Volta do ICMS sobre exportações e fim da mineração de bauxita, por Milton Rego

Lei Kandir sob contestação

Mudança pode afetar setor.

Até 1996, os estados brasileiros cobravam imposto sobre os produtos que exportavam. Sobre eles incidia o ICMS, o Imposto sobre Circulação de Mercadorias e Prestação de Serviços. O Brasil então seguia na contramão das principais economias do mundo. Estas preferiam desonerar as suas exportações, uma vez que seus produtos seriam tributados no destino final. Esse entendimento era corroborado pela OMC (Organização Mundial do Comércio).

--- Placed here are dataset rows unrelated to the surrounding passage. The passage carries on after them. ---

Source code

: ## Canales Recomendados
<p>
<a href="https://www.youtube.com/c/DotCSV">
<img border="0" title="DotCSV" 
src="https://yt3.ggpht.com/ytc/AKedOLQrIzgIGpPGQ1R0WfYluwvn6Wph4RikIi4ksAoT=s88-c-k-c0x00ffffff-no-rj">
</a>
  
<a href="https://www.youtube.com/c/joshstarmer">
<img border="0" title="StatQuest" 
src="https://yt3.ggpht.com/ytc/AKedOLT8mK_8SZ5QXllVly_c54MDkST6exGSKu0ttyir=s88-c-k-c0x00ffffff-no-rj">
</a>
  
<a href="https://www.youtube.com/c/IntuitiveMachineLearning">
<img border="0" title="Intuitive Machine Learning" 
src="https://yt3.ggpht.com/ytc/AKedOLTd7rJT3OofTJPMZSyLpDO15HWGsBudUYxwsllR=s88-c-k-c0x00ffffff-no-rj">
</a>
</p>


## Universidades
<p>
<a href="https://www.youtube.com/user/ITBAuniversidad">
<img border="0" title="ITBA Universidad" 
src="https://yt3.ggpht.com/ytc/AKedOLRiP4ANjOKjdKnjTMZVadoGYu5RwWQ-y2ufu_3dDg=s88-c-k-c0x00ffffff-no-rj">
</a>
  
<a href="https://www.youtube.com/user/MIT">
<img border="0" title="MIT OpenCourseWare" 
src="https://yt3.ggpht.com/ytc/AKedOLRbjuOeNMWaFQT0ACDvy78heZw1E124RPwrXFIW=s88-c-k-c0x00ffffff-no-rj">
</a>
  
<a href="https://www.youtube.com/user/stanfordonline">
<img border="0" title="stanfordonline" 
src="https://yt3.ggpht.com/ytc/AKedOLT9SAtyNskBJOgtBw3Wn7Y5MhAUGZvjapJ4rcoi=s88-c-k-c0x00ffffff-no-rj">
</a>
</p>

A fim de estimular o comércio exterior, aquecer a indústria e a economia, e pôr fim a mais uma típica jabuticaba arrecadatória, o governo, naquele ano, promulgou a Lei Complementar 87, que ficou conhecida pelo sobrenome do seu autor, o ex-ministro do Planejamento e ex-deputado federal do PSDB, Antonio Kandir. A Lei Kandir pôs fim à cobrança de ICMS sobre as exportações de produtos primários e semielaborados.

Prevendo a chiadeira, uma vez que o ICMS era e (ainda é) a principal fonte de tributos dos Estados, o governo federal estipulou uma compensação até 2002 para financiar possíveis perdas de receita. Terminado esse período, segue-se até hoje 1 interminável braço de ferro político e judicial entre Estados e União: os primeiros  –a maioria com o caixa em frangalhos–, cobrando o dinheiro que teriam deixado de arrecadar com as exportações e batalhando para acabar com a Lei Kandir.

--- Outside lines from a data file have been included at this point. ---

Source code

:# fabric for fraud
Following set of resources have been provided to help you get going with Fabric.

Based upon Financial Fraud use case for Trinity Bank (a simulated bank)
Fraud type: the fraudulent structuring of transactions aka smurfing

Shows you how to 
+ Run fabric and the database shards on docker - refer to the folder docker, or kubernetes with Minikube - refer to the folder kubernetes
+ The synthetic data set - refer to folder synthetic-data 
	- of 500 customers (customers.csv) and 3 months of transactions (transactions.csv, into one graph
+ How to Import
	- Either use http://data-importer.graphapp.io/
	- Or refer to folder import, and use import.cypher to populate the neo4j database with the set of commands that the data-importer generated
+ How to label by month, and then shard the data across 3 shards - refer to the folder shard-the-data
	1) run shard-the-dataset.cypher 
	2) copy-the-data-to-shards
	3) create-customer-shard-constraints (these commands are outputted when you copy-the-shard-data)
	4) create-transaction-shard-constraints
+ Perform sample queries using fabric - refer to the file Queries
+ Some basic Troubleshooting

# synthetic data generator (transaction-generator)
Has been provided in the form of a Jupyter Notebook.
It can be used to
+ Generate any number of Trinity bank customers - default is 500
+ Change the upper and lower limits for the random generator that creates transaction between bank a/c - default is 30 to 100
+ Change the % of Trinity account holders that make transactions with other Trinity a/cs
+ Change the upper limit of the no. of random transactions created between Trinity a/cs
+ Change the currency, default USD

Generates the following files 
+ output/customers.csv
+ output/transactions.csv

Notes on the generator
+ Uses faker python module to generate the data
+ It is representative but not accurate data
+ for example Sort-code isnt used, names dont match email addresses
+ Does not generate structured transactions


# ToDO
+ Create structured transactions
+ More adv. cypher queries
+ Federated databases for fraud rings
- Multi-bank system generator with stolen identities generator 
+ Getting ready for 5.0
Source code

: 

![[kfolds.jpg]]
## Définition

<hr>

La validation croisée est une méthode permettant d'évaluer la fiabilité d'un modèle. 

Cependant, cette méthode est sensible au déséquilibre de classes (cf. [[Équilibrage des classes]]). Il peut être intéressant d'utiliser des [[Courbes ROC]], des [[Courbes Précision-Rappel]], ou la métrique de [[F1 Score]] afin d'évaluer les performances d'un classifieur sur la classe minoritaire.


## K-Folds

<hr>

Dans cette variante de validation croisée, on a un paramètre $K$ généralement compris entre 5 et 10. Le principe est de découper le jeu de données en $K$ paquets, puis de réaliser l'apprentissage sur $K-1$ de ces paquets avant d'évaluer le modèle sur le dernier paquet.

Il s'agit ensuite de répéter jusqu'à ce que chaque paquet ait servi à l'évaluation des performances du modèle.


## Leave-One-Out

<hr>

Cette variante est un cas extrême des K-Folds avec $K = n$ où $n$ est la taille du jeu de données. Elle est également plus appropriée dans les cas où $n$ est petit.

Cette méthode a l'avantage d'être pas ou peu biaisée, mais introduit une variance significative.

O problema financeiro da maioria dos Estados tem a ver com a despesa obrigatória, que é elevada e engessada, e não com efeitos da Lei Kandir. A receita de ICMS dos principais Estados exportadores de primários e semielaborados (Minas Gerais, Pará, Mato Grosso do Sul e Mato Grosso), por exemplo, saltou de 16%, em 1995, para 21%, em 2018. Outro fato convenientemente esquecido pelos defensores do fim da Lei Kandir diz respeito ao ICMS ser particularmente sensível ao ritmo de crescimento do País.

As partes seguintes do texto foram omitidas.